The jsonlite package is available on CRAN and can be installed with:

install.packages("jsonlite")
library(jsonlite)

Reading JSON into R

The primary function for reading JSON is fromJSON(). It accepts URLs, file paths, or character strings:

# From a URL (JSONPlaceholder API example)
users <- fromJSON("https://jsonplaceholder.typicode.com/users")

# From a local file
data <- fromJSON("data.json")

# From a character string
json_str <- '{"name": "Alice", "age": 30}'
person <- fromJSON(json_str)

The function automatically converts JSON arrays to R vectors and objects to data frames or lists depending on the structure.

Writing R objects to JSON

Use toJSON() to convert R objects to JSON format:

# Simple example
df <- data.frame(
  name = c("Alice", "Bob"),
  score = c(95, 87)
)

json_output <- toJSON(df, pretty = TRUE)
cat(json_output)

The pretty = TRUE argument formats the output with indentation for readability. Use auto_unbox = TRUE to convert single-element arrays to raw types.

Writing to files

# Write JSON to a file
write_json(df, "output.json", pretty = TRUE)

Working with nested JSON

Real-world JSON often has nested structures. The flatten() function simplifies these:

# Example: nested API response
nested <- fromJSON('{
  "person": {
    "name": "Alice",
    "address": {"city": "Boston", "zip": "02101"}
  }
}')

# Flatten to get address.city as a column
flat <- flatten(nested)

For complex nested structures, work with lists directly:

# Access nested elements
data <- fromJSON("complex_api.json")
city <- data$results[[1]]$address$city

Handling dates and times

JSON does not have a native date type. The POSIXct class stores dates with timezone information:

# Dates become ISO 8601 strings
df <- data.frame(
  event = c("start", "end"),
  timestamp = as.POSIXct(c("2024-01-15 09:00", "2024-01-15 17:00"))
)

toJSON(df, POSIXt = "ISO")

Error handling

When working with external APIs, handle potential errors. The safely function from purrr wraps any function to return a list with result and error components:

library(purrr)
safe_read <- safely(fromJSON, otherwise = NULL)

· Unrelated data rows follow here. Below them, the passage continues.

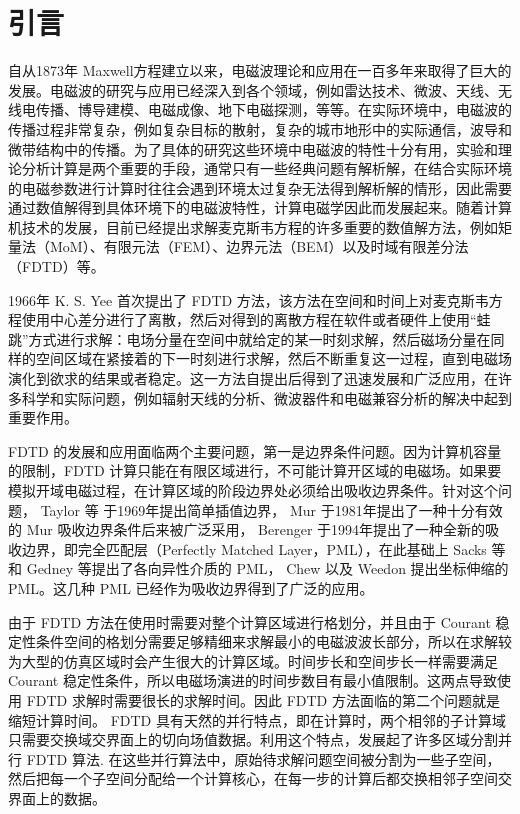 
\chapter{引言}

自从1873年 Maxwell方程建立以来，电磁波理论和应用在一百多年来取得了巨大的发展。电磁波的研究与应用已经深入到各个领域，例如雷达技术、微波、天线、无线电传播、博导建模、电磁成像、地下电磁探测，等等。在实际环境中，电磁波的传播过程非常复杂，例如复杂目标的散射，复杂的城市地形中的实际通信，波导和微带结构中的传播。为了具体的研究这些环境中电磁波的特性十分有用，实验和理论分析计算是两个重要的手段，通常只有一些经典问题有解析解，在结合实际环境的电磁参数进行计算时往往会遇到环境太过复杂无法得到解析解的情形，因此需要通过数值解得到具体环境下的电磁波特性，计算电磁学因此而发展起来。随着计算机技术的发展，目前已经提出求解麦克斯韦方程的许多重要的数值解方法，例如矩量法（MoM）、有限元法（FEM）、边界元法（BEM）以及时域有限差分法（FDTD）等。

1966年 K. S. Yee \cite{Yee} 首次提出了 FDTD 方法，该方法在空间和时间上对麦克斯韦方程使用中心差分进行了离散，然后对得到的离散方程在软件或者硬件上使用“蛙跳”方式进行求解：电场分量在空间中就给定的某一时刻求解，然后磁场分量在同样的空间区域在紧接着的下一时刻进行求解，然后不断重复这一过程，直到电磁场演化到欲求的结果或者稳定。这一方法自提出后得到了迅速发展和广泛应用，在许多科学和实际问题，例如辐射天线的分析、微波器件和电磁兼容分析的解决中起到重要作用。

FDTD 的发展和应用面临两个主要问题，第一是边界条件问题。因为计算机容量的限制，FDTD 计算只能在有限区域进行，不可能计算开区域的电磁场。如果要模拟开域电磁过程，在计算区域的阶段边界处必须给出吸收边界条件。针对这个问题， Taylor 等 \cite{taylor} 于1969年提出简单插值边界， Mur \cite{mur1981absorbing} 于1981年提出了一种十分有效的 Mur 吸收边界条件后来被广泛采用， Berenger \cite{berenger1994perfectly} 于1994年提出了一种全新的吸收边界，即完全匹配层（Perfectly Matched Layer，PML），在此基础上 Sacks \cite{sacks} 等和 Gedney \cite{gedney} 等提出了各向异性介质的 PML， Chew 以及 Weedon \cite{chew} 提出坐标伸缩的 PML。这几种 PML 已经作为吸收边界得到了广泛的应用。

由于 FDTD 方法在使用时需要对整个计算区域进行格划分，并且由于 Courant 稳定性条件空间的格划分需要足够精细来求解最小的电磁波波长部分，所以在求解较为大型的仿真区域时会产生很大的计算区域。时间步长和空间步长一样需要满足 Courant 稳定性条件，所以电磁场演进的时间步数目有最小值限制。这两点导致使用 FDTD 求解时需要很长的求解时间。因此 FDTD 方法面临的第二个问题就是缩短计算时间。 FDTD 具有天然的并行特点，即在计算时，两个相邻的子计算域只需要交换域交界面上的切向场值数据。利用这个特点，发展起了许多区域分割并行 FDTD 算法. 在这些并行算法中，原始待求解问题空间被分割为一些子空间，然后把每一个子空间分配给一个计算核心，在每一步的计算后都交换相邻子空间交界面上的数据。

result <- safe_read("https://api.example.com/data")

if (is.null(result$error)) {
  data <- result$result
} else {
  message("Failed to fetch: ", result$error$message)
}

Practical example: weather API

Here is a complete example fetching weather data from an API:

library(jsonlite)

# Fetch weather data (example API)
url <- "https://api.open-meteo.com/v1/forecast?latitude=52.52&longitude=13.41&current_weather=true"
weather <- fromJSON(url)

# Extract current temperature
current_temp <- weather$current_weather$temperature
message("Current temperature: ", current_temp, " degrees C")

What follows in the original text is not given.